_Information provided:_
/---
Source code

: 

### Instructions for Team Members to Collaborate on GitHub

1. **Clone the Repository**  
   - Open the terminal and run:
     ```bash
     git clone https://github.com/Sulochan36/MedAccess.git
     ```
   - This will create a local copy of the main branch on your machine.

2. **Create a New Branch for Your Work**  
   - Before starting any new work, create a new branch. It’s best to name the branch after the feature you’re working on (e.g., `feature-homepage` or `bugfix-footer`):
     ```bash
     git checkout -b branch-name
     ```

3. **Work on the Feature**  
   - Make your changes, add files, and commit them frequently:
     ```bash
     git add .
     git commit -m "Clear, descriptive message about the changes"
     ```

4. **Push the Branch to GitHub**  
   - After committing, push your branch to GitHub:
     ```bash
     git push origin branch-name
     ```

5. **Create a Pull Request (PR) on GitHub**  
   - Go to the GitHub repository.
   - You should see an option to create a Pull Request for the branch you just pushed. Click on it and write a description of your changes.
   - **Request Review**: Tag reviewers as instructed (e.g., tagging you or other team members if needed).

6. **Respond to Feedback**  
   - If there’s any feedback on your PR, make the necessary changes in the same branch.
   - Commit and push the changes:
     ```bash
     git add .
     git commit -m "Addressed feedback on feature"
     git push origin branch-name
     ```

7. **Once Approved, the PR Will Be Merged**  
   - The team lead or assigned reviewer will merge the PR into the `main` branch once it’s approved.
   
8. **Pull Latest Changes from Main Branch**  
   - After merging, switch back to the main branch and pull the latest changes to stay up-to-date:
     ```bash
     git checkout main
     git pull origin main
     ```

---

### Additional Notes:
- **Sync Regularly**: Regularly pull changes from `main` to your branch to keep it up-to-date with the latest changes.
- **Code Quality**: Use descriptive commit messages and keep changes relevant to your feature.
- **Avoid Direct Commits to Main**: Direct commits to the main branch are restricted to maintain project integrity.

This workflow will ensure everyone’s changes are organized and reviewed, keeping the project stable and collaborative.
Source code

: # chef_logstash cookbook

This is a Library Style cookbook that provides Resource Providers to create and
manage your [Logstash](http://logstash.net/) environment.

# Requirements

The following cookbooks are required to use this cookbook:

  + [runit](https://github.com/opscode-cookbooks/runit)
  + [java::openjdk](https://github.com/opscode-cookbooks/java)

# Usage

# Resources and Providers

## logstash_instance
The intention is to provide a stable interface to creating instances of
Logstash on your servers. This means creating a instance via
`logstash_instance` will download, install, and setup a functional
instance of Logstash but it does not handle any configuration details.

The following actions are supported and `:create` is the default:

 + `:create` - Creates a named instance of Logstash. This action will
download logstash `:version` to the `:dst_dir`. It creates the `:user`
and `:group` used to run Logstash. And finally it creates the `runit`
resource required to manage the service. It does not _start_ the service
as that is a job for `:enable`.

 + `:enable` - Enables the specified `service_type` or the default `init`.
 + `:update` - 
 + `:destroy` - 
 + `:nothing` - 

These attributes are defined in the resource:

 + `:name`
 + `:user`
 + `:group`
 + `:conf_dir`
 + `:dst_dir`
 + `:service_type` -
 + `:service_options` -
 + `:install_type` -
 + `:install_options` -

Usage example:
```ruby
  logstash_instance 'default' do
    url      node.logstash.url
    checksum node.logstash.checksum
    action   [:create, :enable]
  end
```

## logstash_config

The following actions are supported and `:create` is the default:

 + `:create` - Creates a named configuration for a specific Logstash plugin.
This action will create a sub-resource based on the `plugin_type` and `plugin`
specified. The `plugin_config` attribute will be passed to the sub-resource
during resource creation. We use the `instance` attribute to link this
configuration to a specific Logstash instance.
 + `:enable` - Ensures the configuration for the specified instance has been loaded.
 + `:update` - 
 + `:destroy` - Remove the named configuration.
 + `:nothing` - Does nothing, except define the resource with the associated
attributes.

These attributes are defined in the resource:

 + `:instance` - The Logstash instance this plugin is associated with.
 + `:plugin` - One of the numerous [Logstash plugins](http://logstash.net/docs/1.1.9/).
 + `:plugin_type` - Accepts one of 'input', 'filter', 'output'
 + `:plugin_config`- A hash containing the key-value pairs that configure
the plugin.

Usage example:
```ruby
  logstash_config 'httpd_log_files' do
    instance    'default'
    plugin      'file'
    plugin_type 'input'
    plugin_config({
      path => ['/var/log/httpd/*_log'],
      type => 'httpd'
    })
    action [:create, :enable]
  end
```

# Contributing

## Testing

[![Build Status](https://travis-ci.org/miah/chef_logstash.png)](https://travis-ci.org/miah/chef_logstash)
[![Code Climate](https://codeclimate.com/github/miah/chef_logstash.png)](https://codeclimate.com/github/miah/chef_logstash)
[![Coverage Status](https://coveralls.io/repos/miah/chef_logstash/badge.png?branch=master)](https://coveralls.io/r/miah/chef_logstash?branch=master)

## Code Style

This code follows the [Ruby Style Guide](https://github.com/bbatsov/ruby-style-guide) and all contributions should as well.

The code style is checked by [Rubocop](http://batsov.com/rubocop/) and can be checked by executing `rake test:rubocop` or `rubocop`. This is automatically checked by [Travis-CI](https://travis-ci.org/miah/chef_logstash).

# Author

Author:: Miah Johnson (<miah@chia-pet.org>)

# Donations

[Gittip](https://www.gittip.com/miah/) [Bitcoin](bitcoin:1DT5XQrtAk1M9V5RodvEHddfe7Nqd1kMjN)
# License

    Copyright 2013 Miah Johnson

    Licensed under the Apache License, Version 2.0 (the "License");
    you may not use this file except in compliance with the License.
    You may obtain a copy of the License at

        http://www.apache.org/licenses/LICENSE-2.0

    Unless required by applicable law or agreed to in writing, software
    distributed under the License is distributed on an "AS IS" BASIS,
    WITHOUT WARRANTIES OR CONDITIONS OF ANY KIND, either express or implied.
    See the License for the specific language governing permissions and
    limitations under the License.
\---
_Problem statement:_ Across the whole listing, every line must be copied exactly.

_Answer box:_
Source code

: 

### Instructions for Team Members to Collaborate on GitHub

1. **Clone the Repository**  
   - Open the terminal and run:
     ```bash
     git clone https://github.com/Sulochan36/MedAccess.git
     ```
   - This will create a local copy of the main branch on your machine.

2. **Create a New Branch for Your Work**  
   - Before starting any new work, create a new branch. It’s best to name the branch after the feature you’re working on (e.g., `feature-homepage` or `bugfix-footer`):
     ```bash
     git checkout -b branch-name
     ```

3. **Work on the Feature**  
   - Make your changes, add files, and commit them frequently:
     ```bash
     git add .
     git commit -m "Clear, descriptive message about the changes"
     ```

4. **Push the Branch to GitHub**  
   - After committing, push your branch to GitHub:
     ```bash
     git push origin branch-name
     ```

5. **Create a Pull Request (PR) on GitHub**  
   - Go to the GitHub repository.
   - You should see an option to create a Pull Request for the branch you just pushed. Click on it and write a description of your changes.
   - **Request Review**: Tag reviewers as instructed (e.g., tagging you or other team members if needed).

6. **Respond to Feedback**  
   - If there’s any feedback on your PR, make the necessary changes in the same branch.
   - Commit and push the changes:
     ```bash
     git add .
     git commit -m "Addressed feedback on feature"
     git push origin branch-name
     ```

7. **Once Approved, the PR Will Be Merged**  
   - The team lead or assigned reviewer will merge the PR into the `main` branch once it’s approved.
   
8. **Pull Latest Changes from Main Branch**  
   - After merging, switch back to the main branch and pull the latest changes to stay up-to-date:
     ```bash
     git checkout main
     git pull origin main
     ```

---

### Additional Notes:
- **Sync Regularly**: Regularly pull changes from `main` to your branch to keep it up-to-date with the latest changes.
- **Code Quality**: Use descriptive commit messages and keep changes relevant to your feature.
- **Avoid Direct Commits to Main**: Direct commits to the main branch are restricted to maintain project integrity.

This workflow will ensure everyone’s changes are organized and reviewed, keeping the project stable and collaborative.
Source code

: # chef_logstash cookbook

This is a Library Style cookbook that provides Resource Providers to create and
manage your [Logstash](http://logstash.net/) environment.

# Requirements

The following cookbooks are required to use this cookbook:

  + [runit](https://github.com/opscode-cookbooks/runit)
  + [java::openjdk](https://github.com/opscode-cookbooks/java)

# Usage

# Resources and Providers

## logstash_instance
The intention is to provide a stable interface to creating instances of
Logstash on your servers. This means creating a instance via
`logstash_instance` will download, install, and setup a functional
instance of Logstash but it does not handle any configuration details.

The following actions are supported and `:create` is the default:

 + `:create` - Creates a named instance of Logstash. This action will
download logstash `:version` to the `:dst_dir`. It creates the `:user`
and `:group` used to run Logstash. And finally it creates the `runit`
resource required to manage the service. It does not _start_ the service
as that is a job for `:enable`.

 + `:enable` - Enables the specified `service_type` or the default `init`.
 + `:update` - 
 + `:destroy` - 
 + `:nothing` - 

These attributes are defined in the resource:

 + `:name`
 + `:user`
 + `:group`
 + `:conf_dir`
 + `:dst_dir`
 + `:service_type` -
 + `:service_options` -
 + `:install_type` -
 + `:install_options` -

Usage example:
```ruby
  logstash_instance 'default' do
    url      node.logstash.url
    checksum node.logstash.checksum
    action   [:create, :enable]
  end
```

## logstash_config

The following actions are supported and `:create` is the default:

 + `:create` - Creates a named configuration for a specific Logstash plugin.
This action will create a sub-resource based on the `plugin_type` and `plugin`
specified. The `plugin_config` attribute will be passed to the sub-resource
during resource creation. We use the `instance` attribute to link this
configuration to a specific Logstash instance.
 + `:enable` - Ensures the configuration for the specified instance has been loaded.
 + `:update` - 
 + `:destroy` - Remove the named configuration.
 + `:nothing` - Does nothing, except define the resource with the associated
attributes.

These attributes are defined in the resource:

 + `:instance` - The Logstash instance this plugin is associated with.
 + `:plugin` - One of the numerous [Logstash plugins](http://logstash.net/docs/1.1.9/).
 + `:plugin_type` - Accepts one of 'input', 'filter', 'output'
 + `:plugin_config`- A hash containing the key-value pairs that configure
the plugin.

Usage example:
```ruby
  logstash_config 'httpd_log_files' do
    instance    'default'
    plugin      'file'
    plugin_type 'input'
    plugin_config({
      path => ['/var/log/httpd/*_log'],
      type => 'httpd'
    })
    action [:create, :enable]
  end
```

# Contributing

## Testing

[![Build Status](https://travis-ci.org/miah/chef_logstash.png)](https://travis-ci.org/miah/chef_logstash)
[![Code Climate](https://codeclimate.com/github/miah/chef_logstash.png)](https://codeclimate.com/github/miah/chef_logstash)
[![Coverage Status](https://coveralls.io/repos/miah/chef_logstash/badge.png?branch=master)](https://coveralls.io/r/miah/chef_logstash?branch=master)

## Code Style

This code follows the [Ruby Style Guide](https://github.com/bbatsov/ruby-style-guide) and all contributions should as well.

The code style is checked by [Rubocop](http://batsov.com/rubocop/) and can be checked by executing `rake test:rubocop` or `rubocop`. This is automatically checked by [Travis-CI](https://travis-ci.org/miah/chef_logstash).

# Author

Author:: Miah Johnson (<miah@chia-pet.org>)

# Donations

[Gittip](https://www.gittip.com/miah/) [Bitcoin](bitcoin:1DT5XQrtAk1M9V5RodvEHddfe7Nqd1kMjN)
# License

    Copyright 2013 Miah Johnson

    Licensed under the Apache License, Version 2.0 (the "License");
    you may not use this file except in compliance with the License.
    You may obtain a copy of the License at

        http://www.apache.org/licenses/LICENSE-2.0

    Unless required by applicable law or agreed to in writing, software
    distributed under the License is distributed on an "AS IS" BASIS,
    WITHOUT WARRANTIES OR CONDITIONS OF ANY KIND, either express or implied.
    See the License for the specific language governing permissions and
    limitations under the License.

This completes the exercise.